For a positive integer $k$, we have:- $(1 + x)(1 + 2x)(1 + 3x)$ ... $(1 + kx) = a_0 + a_1x + a_2x^2 + $ ... $ + a_kx^k$. Where $a_0,a_1,$ ... $,a_k$ are the coefficients of the polynomial. Find the sum of the digits of the smallest value of $k$ if $(a_0 + a_1 +$ ... $+ a_{k-1})$ is divisible by $2005$.

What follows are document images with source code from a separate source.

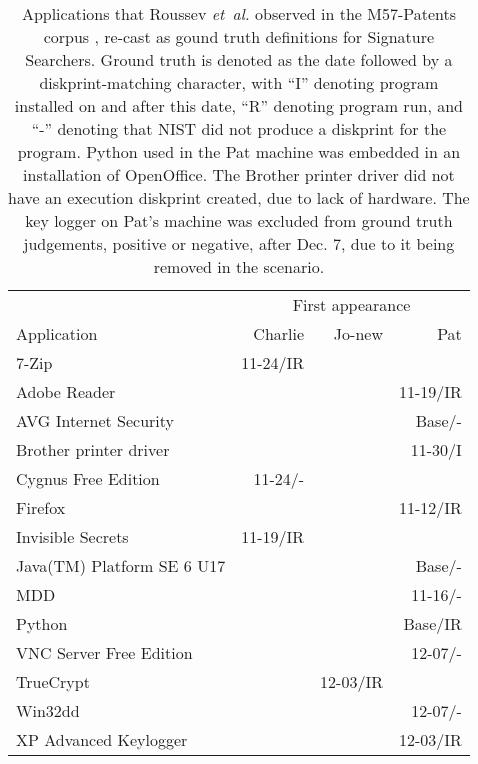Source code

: \documentclass[11pt]{ucthesis}
\theoremstyle{plain}
\theoremstyle{definition}
\newcommand{\etal}{\emph{et~al.}\xspace}
\begin{document}
\begin{table}[htp]
\caption{\label{tbl:m57apps:groundtruth}Applications that Roussev \etal observed in the M57-Patents corpus \cite[pages S67--S68]{roussev:dfrws12}, re-cast as gound truth definitions for Signature Searchers.  Ground truth is denoted as the date followed by a diskprint-matching character, with ``I'' denoting program installed on and after this date, ``R'' denoting program run, and ``-'' denoting that NIST did not produce a diskprint for the program.  Python used in the Pat machine was embedded in an installation of OpenOffice.  The Brother printer driver did not have an execution diskprint created, due to lack of hardware.  The key logger on Pat's machine was excluded from ground truth judgements, positive or negative, after Dec. 7, due to it being removed in the scenario.}
\begin{center}
\begin{small}
\begin{tabular}{lrrr}
\toprule
 & \multicolumn{3}{c}{First appearance} \\
Application & Charlie & Jo-new & Pat \\
\midrule
7-Zip & 11-24/IR & & \\
Adobe Reader & & & 11-19/IR \\
AVG Internet Security & & & Base/- \\
Brother printer driver & & & 11-30/I \\
Cygnus Free Edition & 11-24/- & & \\
Firefox & & & 11-12/IR \\
Invisible Secrets & 11-19/IR & & \\
Java(TM) Platform SE 6 U17 & & & Base/- \\
MDD & & & 11-16/- \\
Python & & & Base/IR \\
VNC Server Free Edition & & & 12-07/- \\
TrueCrypt & & 12-03/IR & \\
Win32dd & & & 12-07/- \\
XP Advanced Keylogger & & & 12-03/IR \\
\bottomrule
\end{tabular}
\end{small}
\end{center}
\end{table}%
\end{document}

What I Tried: I have no idea where to start. I was able to guess, that the expression $(1 + x)(1 + 2x)$ ... $(1 + kx)$ consists of a $(+1)$ term and a $(k!x^k)$ term , and I can guess $a_0 = 1$ , $a_k = k!$ , and this might given an idea that $a_1 = 1!$ , $a_2 = 2!$ and so on, but is this enough.
Suppose, after solving this part, I need to find for which $(k-1)$ I will have that :-
$$\rightarrow 0! + 1! + ... + (k - 1)! = 2005m$$
This is easy, because as far as I can see, $2005 = 5 * 401$ and $401$ is prime , so $k$ has to be $402$ in order to be minimum.
I have a doubt in the $1$st part, can anyone help me?
 A: $(1+x)(1+2x) = 1+3x+2x^2$ disproves your claim that $a_1 = 1!$.
Alternatively, consider $f(1)$. We have:
$$f(1) = (1+1)(1+2)\dots(1+k) = a_0+a_1+\dots+a_k = (k+1)!$$
and we want $(k+1)! - a_k = (k+1)! - k! = k(k!)$ to be divisible by $2005$.
By a similar analysis to yours, the minimum $k$ is $401$.
A: Hint:
$$a_0+a_1+a_2+\dots +a_{k} = f(1) = (k+1)! $$
A: Just note that if you put $P(x)=(1+x)(1+2x)...(1+kx)$ then the value of $a_{0}+a_{1}+...+a_{k-1}$ is actually equal to $P(1)-a_{k}=P(1)-k!=(k+1)!-k!$ Now if $(k+1)!\equiv k! (mod401)$ for a $400\geqslant k$ (Note: It is obviously divisible by $5$ for $k\geqslant 5$ so it suffices that it's divisible by $401$)
Then because $401$ is a prime and $k!,(k+1)!$ are both relatively prime to it, $k+1\equiv 1 (mod401)$ and hence the least such $k$ is $401$ which is a contradiction so none of the numbers less than $401$ satisfy the condition. $401$ itself clearly satisfies the condition so the final answer is $5$.
A: Here there are some hints. Let's call the polynomial $p(x) $.

*

*In terms of $a_i$, how do you express $p(1) $?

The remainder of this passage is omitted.